-- MATERIAL SHOWN follows --
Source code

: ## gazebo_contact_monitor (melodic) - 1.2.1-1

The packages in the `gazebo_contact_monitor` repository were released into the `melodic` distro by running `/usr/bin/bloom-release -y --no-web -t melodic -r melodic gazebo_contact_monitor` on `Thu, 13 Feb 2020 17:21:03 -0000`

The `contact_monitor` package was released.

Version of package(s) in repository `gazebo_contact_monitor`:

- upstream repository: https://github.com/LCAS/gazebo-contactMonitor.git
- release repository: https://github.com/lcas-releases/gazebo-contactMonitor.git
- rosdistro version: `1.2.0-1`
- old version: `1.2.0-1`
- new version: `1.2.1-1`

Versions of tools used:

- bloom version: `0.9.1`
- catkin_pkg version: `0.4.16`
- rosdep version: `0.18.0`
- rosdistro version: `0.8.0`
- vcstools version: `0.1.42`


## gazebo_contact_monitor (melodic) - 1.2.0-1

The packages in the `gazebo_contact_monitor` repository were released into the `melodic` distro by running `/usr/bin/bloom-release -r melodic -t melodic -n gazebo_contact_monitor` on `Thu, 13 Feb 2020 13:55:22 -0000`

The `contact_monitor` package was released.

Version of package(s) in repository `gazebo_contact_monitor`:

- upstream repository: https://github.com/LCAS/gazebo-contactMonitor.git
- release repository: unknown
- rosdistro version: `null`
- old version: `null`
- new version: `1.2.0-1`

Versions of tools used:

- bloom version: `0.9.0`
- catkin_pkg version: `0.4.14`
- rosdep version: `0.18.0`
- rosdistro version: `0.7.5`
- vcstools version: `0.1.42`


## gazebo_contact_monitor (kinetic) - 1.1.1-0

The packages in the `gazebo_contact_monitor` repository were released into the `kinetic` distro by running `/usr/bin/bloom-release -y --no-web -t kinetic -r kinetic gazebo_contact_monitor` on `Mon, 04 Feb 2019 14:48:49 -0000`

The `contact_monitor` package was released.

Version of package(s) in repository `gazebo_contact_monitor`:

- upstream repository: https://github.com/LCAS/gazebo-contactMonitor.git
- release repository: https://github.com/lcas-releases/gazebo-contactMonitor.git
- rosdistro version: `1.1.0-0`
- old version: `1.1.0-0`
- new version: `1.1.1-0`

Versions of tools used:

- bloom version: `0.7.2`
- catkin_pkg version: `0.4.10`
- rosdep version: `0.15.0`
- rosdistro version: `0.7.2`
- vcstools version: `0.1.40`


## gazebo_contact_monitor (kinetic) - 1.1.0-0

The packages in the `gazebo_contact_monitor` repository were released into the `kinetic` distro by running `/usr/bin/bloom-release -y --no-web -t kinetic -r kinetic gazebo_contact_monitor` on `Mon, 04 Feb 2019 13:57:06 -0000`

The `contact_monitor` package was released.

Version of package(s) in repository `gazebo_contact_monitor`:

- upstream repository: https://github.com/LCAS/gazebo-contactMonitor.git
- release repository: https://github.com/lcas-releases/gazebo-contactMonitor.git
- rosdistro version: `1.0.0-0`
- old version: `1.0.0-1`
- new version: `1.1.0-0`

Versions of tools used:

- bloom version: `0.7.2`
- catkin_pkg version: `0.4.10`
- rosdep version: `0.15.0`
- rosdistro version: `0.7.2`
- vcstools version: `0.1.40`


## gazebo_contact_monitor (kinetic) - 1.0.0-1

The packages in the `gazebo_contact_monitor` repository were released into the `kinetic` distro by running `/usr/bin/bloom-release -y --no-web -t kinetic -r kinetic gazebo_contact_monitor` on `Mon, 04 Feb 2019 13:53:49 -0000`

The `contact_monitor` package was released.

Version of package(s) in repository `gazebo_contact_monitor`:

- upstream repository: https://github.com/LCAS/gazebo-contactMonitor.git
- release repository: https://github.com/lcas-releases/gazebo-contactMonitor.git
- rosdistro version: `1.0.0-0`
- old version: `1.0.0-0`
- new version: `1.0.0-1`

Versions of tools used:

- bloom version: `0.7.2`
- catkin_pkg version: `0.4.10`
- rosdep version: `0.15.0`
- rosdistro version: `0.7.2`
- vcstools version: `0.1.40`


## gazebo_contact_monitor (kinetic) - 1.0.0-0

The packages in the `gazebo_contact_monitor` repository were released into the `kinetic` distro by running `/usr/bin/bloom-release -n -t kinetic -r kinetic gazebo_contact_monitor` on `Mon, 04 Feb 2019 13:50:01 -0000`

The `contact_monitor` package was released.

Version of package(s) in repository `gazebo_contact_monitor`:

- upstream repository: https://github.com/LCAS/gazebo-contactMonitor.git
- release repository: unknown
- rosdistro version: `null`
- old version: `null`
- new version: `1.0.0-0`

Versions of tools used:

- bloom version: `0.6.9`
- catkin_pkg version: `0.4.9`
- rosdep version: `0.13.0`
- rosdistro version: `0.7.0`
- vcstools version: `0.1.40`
-- MATERIAL SHOWN concluded --
• [INSTRUCTIONS FOR THE TASK]
Retype every entry word for word.

• [ANSWER TO THIS TASK]
Source code

: ## gazebo_contact_monitor (melodic) - 1.2.1-1

The packages in the `gazebo_contact_monitor` repository were released into the `melodic` distro by running `/usr/bin/bloom-release -y --no-web -t melodic -r melodic gazebo_contact_monitor` on `Thu, 13 Feb 2020 17:21:03 -0000`

The `contact_monitor` package was released.

Version of package(s) in repository `gazebo_contact_monitor`:

- upstream repository: https://github.com/LCAS/gazebo-contactMonitor.git
- release repository: https://github.com/lcas-releases/gazebo-contactMonitor.git
- rosdistro version: `1.2.0-1`
- old version: `1.2.0-1`
- new version: `1.2.1-1`

Versions of tools used:

- bloom version: `0.9.1`
- catkin_pkg version: `0.4.16`
- rosdep version: `0.18.0`
- rosdistro version: `0.8.0`
- vcstools version: `0.1.42`


## gazebo_contact_monitor (melodic) - 1.2.0-1

The packages in the `gazebo_contact_monitor` repository were released into the `melodic` distro by running `/usr/bin/bloom-release -r melodic -t melodic -n gazebo_contact_monitor` on `Thu, 13 Feb 2020 13:55:22 -0000`

The `contact_monitor` package was released.

Version of package(s) in repository `gazebo_contact_monitor`:

- upstream repository: https://github.com/LCAS/gazebo-contactMonitor.git
- release repository: unknown
- rosdistro version: `null`
- old version: `null`
- new version: `1.2.0-1`

Versions of tools used:

- bloom version: `0.9.0`
- catkin_pkg version: `0.4.14`
- rosdep version: `0.18.0`
- rosdistro version: `0.7.5`
- vcstools version: `0.1.42`


## gazebo_contact_monitor (kinetic) - 1.1.1-0

The packages in the `gazebo_contact_monitor` repository were released into the `kinetic` distro by running `/usr/bin/bloom-release -y --no-web -t kinetic -r kinetic gazebo_contact_monitor` on `Mon, 04 Feb 2019 14:48:49 -0000`

The `contact_monitor` package was released.

Version of package(s) in repository `gazebo_contact_monitor`:

- upstream repository: https://github.com/LCAS/gazebo-contactMonitor.git
- release repository: https://github.com/lcas-releases/gazebo-contactMonitor.git
- rosdistro version: `1.1.0-0`
- old version: `1.1.0-0`
- new version: `1.1.1-0`

Versions of tools used:

- bloom version: `0.7.2`
- catkin_pkg version: `0.4.10`
- rosdep version: `0.15.0`
- rosdistro version: `0.7.2`
- vcstools version: `0.1.40`


## gazebo_contact_monitor (kinetic) - 1.1.0-0

The packages in the `gazebo_contact_monitor` repository were released into the `kinetic` distro by running `/usr/bin/bloom-release -y --no-web -t kinetic -r kinetic gazebo_contact_monitor` on `Mon, 04 Feb 2019 13:57:06 -0000`

The `contact_monitor` package was released.

Version of package(s) in repository `gazebo_contact_monitor`:

- upstream repository: https://github.com/LCAS/gazebo-contactMonitor.git
- release repository: https://github.com/lcas-releases/gazebo-contactMonitor.git
- rosdistro version: `1.0.0-0`
- old version: `1.0.0-1`
- new version: `1.1.0-0`

Versions of tools used:

- bloom version: `0.7.2`
- catkin_pkg version: `0.4.10`
- rosdep version: `0.15.0`
- rosdistro version: `0.7.2`
- vcstools version: `0.1.40`


## gazebo_contact_monitor (kinetic) - 1.0.0-1

The packages in the `gazebo_contact_monitor` repository were released into the `kinetic` distro by running `/usr/bin/bloom-release -y --no-web -t kinetic -r kinetic gazebo_contact_monitor` on `Mon, 04 Feb 2019 13:53:49 -0000`

The `contact_monitor` package was released.

Version of package(s) in repository `gazebo_contact_monitor`:

- upstream repository: https://github.com/LCAS/gazebo-contactMonitor.git
- release repository: https://github.com/lcas-releases/gazebo-contactMonitor.git
- rosdistro version: `1.0.0-0`
- old version: `1.0.0-0`
- new version: `1.0.0-1`

Versions of tools used:

- bloom version: `0.7.2`
- catkin_pkg version: `0.4.10`
- rosdep version: `0.15.0`
- rosdistro version: `0.7.2`
- vcstools version: `0.1.40`


## gazebo_contact_monitor (kinetic) - 1.0.0-0

The packages in the `gazebo_contact_monitor` repository were released into the `kinetic` distro by running `/usr/bin/bloom-release -n -t kinetic -r kinetic gazebo_contact_monitor` on `Mon, 04 Feb 2019 13:50:01 -0000`

The `contact_monitor` package was released.

Version of package(s) in repository `gazebo_contact_monitor`:

- upstream repository: https://github.com/LCAS/gazebo-contactMonitor.git
- release repository: unknown
- rosdistro version: `null`
- old version: `null`
- new version: `1.0.0-0`

Versions of tools used:

- bloom version: `0.6.9`
- catkin_pkg version: `0.4.9`
- rosdep version: `0.13.0`
- rosdistro version: `0.7.0`
- vcstools version: `0.1.40`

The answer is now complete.